On top, the last of the chicken soup,
that final glow of chili and garlic,
tomatoes deep and bright, flickering
onions, all velvet on my tongue now.
Inside, flashes of mystery—
red finger-snapping oak  
erupting instantly
from crusty ash, flames
beating at the window
with lust. And something
else I cannot fathom
about desire: my hands
cradling this bowl,
just right not too hot,
and splayed in the soup
two thigh bones and a knuckle,
surrendered for me, to me,
and my pleasure in this death.

Sunday, October 26, 2014


We are at the cider mill, which has become a massive festival of blow-up toys and pay-as-you-go corrals, the sale of cider, doughnuts and apples apparently insufficient.

The two babies are happy to be outside on their mommies' bosoms in identical, identifiable Ergo carriers, blissfully unaware of economics. 

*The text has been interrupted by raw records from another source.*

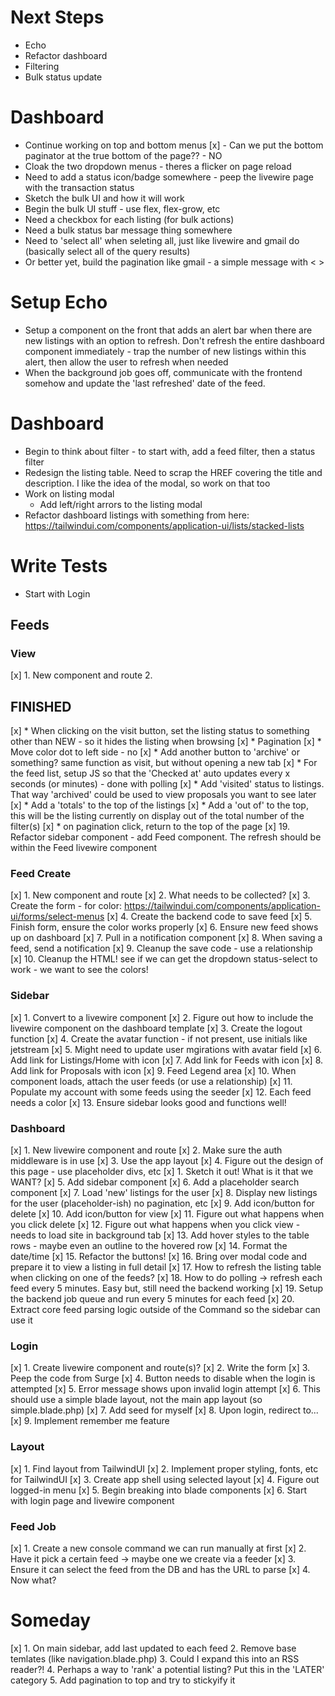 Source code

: # Next Steps
* Echo
* Refactor dashboard
* Filtering
* Bulk status update

# Dashboard
- Continue working on top and bottom menus
[x] - Can we put the bottom paginator at the true bottom of the page?? - NO
- Cloak the two dropdown menus - theres a flicker on page reload
- Need to add a status icon/badge somewhere - peep the livewire page with the transaction status
- Sketch the bulk UI and how it will work
- Begin the bulk UI stuff - use flex, flex-grow, etc
- Need a checkbox for each listing (for bulk actions)
- Need a bulk status bar message thing somewhere
- Need to 'select all' when seleting all, just like livewire and gmail do (basically select all of the query results)
- Or better yet, build the pagination like gmail - a simple message with < >

# Setup Echo
* Setup a component on the front that adds an alert bar when there are new listings with an option to refresh. Don't refresh the entire dashboard component immediately - trap the number of new listings within this alert, then allow the user to refresh when needed
* When the background job goes off, communicate with the frontend somehow and update the 'last refreshed' date of the feed.


# Dashboard
* Begin to think about filter - to start with, add a feed filter, then a status filter
* Redesign the listing table. Need to scrap the HREF covering the title and description. I like the idea of the modal, so work on that too
*  Work on listing modal
    * Add left/right arrors to the listing modal
* Refactor dashboard listings with something from here: https://tailwindui.com/components/application-ui/lists/stacked-lists


# Write Tests
* Start with Login


## Feeds
### View
[x] 1. New component and route
2.





## FINISHED
[x] * When clicking on the visit button, set the listing status to something other than NEW - so it hides the listing when browsing
[x] * Pagination
[x] * Move color dot to left side - no
[x] * Add another button to 'archive' or something? same function as visit, but without opening a new tab
[x] * For the feed list, setup JS so that the 'Checked at' auto updates every x seconds (or minutes) - done with polling
[x] * Add 'visited' status to listings. That way 'archived' could be used to view proposals you want to see later
[x] * Add a 'totals' to the top of the listings
[x] * Add a 'out of' to the top, this will be the listing currently on display out of the total number of the filter(s)
[x] * on pagination click, return to the top of the page
[x] 19. Refactor sidebar component - add Feed component. The refresh should be within the Feed livewire component
### Feed Create
[x] 1. New component and route
[x] 2. What needs to be collected?
[x] 3. Create the form - for color: https://tailwindui.com/components/application-ui/forms/select-menus
[x] 4. Create the backend code to save feed
[x] 5. Finish form, ensure the color works properly
[x] 6. Ensure new feed shows up on dashboard
[x] 7. Pull in a notification component
[x] 8. When saving a feed, send a notification
[x] 9. Cleanup the save code - use a relationship
[x] 10. Cleanup the HTML! see if we can get the dropdown status-select to work - we want to see the colors!
### Sidebar
[x] 1. Convert to a livewire component
[x] 2. Figure out how to include the livewire component on the dashboard template
[x] 3. Create the logout function
[x] 4. Create the avatar function - if not present, use initials like jetstream
[x] 5. Might need to update user mgirations with avatar field
[x] 6. Add link for Listings/Home with icon
[x] 7. Add link for Feeds with icon
[x] 8. Add link for Proposals with icon
[x] 9. Feed Legend area
[x] 10. When component loads, attach the user feeds (or use a relationship)
[x] 11. Populate my account with some feeds using the seeder
[x] 12. Each feed needs a color
[x] 13. Ensure sidebar looks good and functions well!
### Dashboard
[x] 1. New livewire component and route
[x] 2. Make sure the auth middleware is in use
[x] 3. Use the app layout
[x] 4. Figure out the design of this page - use placeholder divs, etc
    [x] 1. Sketch it out! What is it that we WANT?
[x] 5. Add sidebar component
[x] 6. Add a placeholder search component
[x] 7. Load 'new' listings for the user
[x] 8. Display new listings for the user (placeholder-ish) no pagination, etc
[x] 9. Add icon/button for delete
[x] 10. Add icon/button for view
[x] 11. Figure out what happens when you click delete
[x] 12. Figure out what happens when you click view - needs to load site in background tab
[x] 13. Add hover styles to the table rows - maybe even an outline to the hovered row
[x] 14. Format the date/time
[x] 15. Refactor the buttons!
[x] 16. Bring over modal code and prepare it to view a listing in full detail
[x] 17. How to refresh the listing table when clicking on one of the feeds?
[x] 18. How to do polling -> refresh each feed every 5 minutes. Easy but, still need the backend working
[x] 19. Setup the backend job queue and run every 5 minutes for each feed
[x] 20. Extract core feed parsing logic outside of the Command so the sidebar can use it
### Login
[x] 1. Create livewire component and route(s)?
[x] 2. Write the form
[x] 3. Peep the code from Surge
[x] 4. Button needs to disable when the login is attempted
[x] 5. Error message shows upon invalid login attempt
[x] 6. This should use a simple blade layout, not the main app layout (so simple.blade.php)
[x] 7. Add seed for myself
[x] 8. Upon login, redirect to...
[x] 9. Implement remember me feature
### Layout
[x] 1. Find layout from TailwindUI
[x] 2. Implement proper styling, fonts, etc for TailwindUI
[x] 3. Create app shell using selected layout
[x] 4. Figure out logged-in menu
[x] 5. Begin breaking into blade components
[x] 6. Start with login page and livewire component
### Feed Job
[x] 1. Create a new console command we can run manually at first
[x] 2. Have it pick a certain feed -> maybe one we create via a feeder
[x] 3. Ensure it can select the feed from the DB and has the URL to parse
[x] 4. Now what?


# Someday
[x] 1. On main sidebar, add last updated to each feed
2. Remove base temlates (like navigation.blade.php)
3. Could I expand this into an RSS reader?!
4. Perhaps a way to 'rank' a potential listing? Put this in the 'LATER' category
5. Add pagination to top and try to stickyify it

Distancing ourselves from the festival of apples and pumpkins, we go for a walk on a path along the woods. James, two and a half, straddles Grandpa's shoulders. Grandpa plucks a hickory nut from a tree. "Look, this is a hickory nut, James." 

James takes and throws it indignantly back into the woods. "That is not our own!"

Then Grandpa breaks a small dead branch off a tree and hands it to James, now on the ground, to walk with. Instantly James throws it back. "That is not our own!"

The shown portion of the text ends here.